The Florida Uniform Fraudulent Transfer Statutes at Chapter 726 defines a transfer as “every mode, direct or indirect, absolute or conditional, voluntary or involuntary, of disposing of or parting with an asset or an interest in an asset, and included payment of money, release, lease, and creation of a lien or other encumbrance.” This broad definition gives creditors extreme latitude in discovering and suing for transfers to a spouse. The definition would likely include, movement of assets into a bank account solely held by the spouse, paying for “stuff” which the debtor states is exclusively owned by the spouse, paying the spouse a salary for work not performed, and giving the spouse property of any kind which the spouse did not earn in any way. These fraudulent transfers will also occur if the judgment debtor transfers individual assets into jointly held property.
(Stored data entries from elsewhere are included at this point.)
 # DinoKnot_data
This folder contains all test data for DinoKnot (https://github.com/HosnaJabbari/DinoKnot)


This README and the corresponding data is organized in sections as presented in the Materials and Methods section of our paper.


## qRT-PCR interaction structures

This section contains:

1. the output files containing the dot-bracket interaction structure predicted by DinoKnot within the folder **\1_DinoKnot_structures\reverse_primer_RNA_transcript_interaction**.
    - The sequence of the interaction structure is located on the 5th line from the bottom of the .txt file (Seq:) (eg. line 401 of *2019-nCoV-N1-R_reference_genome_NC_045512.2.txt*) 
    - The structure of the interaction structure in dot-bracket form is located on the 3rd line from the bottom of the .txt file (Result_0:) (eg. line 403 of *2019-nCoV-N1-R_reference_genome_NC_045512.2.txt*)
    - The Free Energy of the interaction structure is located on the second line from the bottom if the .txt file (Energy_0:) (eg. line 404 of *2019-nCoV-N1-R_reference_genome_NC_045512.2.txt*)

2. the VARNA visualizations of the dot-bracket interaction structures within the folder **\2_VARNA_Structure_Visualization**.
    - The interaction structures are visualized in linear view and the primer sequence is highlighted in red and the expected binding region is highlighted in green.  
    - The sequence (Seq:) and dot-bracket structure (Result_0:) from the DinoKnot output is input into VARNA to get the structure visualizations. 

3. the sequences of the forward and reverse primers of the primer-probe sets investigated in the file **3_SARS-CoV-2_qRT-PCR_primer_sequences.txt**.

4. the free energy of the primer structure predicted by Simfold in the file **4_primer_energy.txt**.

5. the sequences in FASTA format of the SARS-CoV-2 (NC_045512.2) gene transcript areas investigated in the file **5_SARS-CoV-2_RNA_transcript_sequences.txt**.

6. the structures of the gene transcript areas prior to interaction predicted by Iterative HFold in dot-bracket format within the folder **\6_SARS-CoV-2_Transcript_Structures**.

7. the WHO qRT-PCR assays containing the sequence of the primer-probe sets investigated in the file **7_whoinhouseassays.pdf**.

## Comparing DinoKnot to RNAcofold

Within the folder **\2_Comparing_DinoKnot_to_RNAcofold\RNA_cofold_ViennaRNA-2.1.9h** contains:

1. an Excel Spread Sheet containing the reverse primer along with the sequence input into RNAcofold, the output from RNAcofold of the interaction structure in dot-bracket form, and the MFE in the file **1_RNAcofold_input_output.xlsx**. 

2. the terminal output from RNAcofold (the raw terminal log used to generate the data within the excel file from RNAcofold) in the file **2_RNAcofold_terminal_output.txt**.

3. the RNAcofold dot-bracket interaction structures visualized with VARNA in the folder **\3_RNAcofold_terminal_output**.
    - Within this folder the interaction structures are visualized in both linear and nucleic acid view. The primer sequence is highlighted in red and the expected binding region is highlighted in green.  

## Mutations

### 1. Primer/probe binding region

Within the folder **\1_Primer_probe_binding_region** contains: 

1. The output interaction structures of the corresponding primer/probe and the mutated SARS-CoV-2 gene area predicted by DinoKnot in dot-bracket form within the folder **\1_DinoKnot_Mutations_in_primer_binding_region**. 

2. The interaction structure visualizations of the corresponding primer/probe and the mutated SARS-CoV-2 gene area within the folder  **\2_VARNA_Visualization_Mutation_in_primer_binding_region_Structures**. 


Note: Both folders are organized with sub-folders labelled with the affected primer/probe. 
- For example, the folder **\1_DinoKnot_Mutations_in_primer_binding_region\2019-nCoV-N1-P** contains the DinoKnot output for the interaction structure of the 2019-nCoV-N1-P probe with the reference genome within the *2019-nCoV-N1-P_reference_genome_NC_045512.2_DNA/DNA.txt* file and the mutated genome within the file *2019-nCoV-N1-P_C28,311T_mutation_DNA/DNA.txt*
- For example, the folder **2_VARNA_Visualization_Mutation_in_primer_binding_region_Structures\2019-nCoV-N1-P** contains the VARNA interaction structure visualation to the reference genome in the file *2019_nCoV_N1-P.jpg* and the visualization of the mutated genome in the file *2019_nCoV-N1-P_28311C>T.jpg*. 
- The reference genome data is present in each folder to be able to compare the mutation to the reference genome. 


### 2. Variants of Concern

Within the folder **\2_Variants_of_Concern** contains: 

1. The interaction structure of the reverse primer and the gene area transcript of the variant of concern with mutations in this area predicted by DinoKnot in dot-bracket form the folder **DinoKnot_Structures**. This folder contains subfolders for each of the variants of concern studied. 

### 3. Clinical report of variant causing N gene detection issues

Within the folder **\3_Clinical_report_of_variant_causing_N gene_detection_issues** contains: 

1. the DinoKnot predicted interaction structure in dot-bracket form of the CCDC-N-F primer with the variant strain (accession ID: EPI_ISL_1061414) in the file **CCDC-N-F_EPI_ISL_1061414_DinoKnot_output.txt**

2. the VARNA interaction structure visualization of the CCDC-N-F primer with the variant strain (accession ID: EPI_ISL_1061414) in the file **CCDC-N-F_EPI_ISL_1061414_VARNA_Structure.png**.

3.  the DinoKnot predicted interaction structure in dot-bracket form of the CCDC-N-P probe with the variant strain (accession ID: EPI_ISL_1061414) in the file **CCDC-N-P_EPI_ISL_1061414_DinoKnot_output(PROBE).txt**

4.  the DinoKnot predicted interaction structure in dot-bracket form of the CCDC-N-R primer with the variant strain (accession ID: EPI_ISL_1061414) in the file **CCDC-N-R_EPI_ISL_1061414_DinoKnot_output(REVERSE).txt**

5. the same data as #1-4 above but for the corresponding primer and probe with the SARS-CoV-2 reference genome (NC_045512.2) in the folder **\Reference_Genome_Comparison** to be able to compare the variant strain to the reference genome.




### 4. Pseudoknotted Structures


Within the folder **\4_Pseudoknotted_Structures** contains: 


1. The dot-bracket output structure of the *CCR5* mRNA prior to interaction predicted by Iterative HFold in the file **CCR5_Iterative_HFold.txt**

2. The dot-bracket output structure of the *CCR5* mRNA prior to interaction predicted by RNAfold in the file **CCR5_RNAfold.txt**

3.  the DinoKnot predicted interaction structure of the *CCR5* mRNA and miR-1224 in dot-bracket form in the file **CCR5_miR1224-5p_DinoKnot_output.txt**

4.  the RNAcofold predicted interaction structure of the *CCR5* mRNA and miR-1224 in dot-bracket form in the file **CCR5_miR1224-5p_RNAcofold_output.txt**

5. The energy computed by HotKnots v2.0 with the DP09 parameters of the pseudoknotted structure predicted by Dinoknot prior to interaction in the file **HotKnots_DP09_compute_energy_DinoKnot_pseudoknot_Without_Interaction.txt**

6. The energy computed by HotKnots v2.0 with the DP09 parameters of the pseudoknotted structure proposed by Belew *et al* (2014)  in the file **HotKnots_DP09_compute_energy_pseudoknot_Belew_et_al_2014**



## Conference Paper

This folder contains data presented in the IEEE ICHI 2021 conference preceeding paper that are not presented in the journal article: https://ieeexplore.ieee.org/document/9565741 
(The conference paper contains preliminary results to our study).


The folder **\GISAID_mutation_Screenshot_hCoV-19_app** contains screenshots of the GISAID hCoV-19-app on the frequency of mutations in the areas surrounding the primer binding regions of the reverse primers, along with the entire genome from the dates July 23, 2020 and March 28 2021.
Debtors are clever in disguising their transfers. Other clever means of moving assets to the spouse include having the spouse own the shares of the company run, managed and controlled by the judgment debtor. The Spouse may receive a large salary for doing clerical work for the company along with stock payment distributions. This type of arrangement is difficult to spot due to the fact that judgment debtor will defend the quality and quantity of work of the spouse. What gives the judgment debtor away in this instance is the small salary paid to the judgment debtor for doing most if not all work for the company. Such an arrangement is actionable as a fraudulent transfer and can be pursued against the spouse.
Once the transfer exists, the determination as to whether it is fraudulent is defined by Florida Statutes Chapter 726. These sections make fraudulent transfers fairly easy to prove when they are made by the Judgment Debtor to the spouse after the Debtor knows there is a pending collections claim.
The creativity in disguising fraudulent transfers never ceases to amaze the attorneys at Wetherington Hamilton, P.A. With technology making transfers of money easier every day, the type fraudulent transfer will also expand. Our hope is that you will decide to pursue these claims to ensure that this type of activity is limited in the future.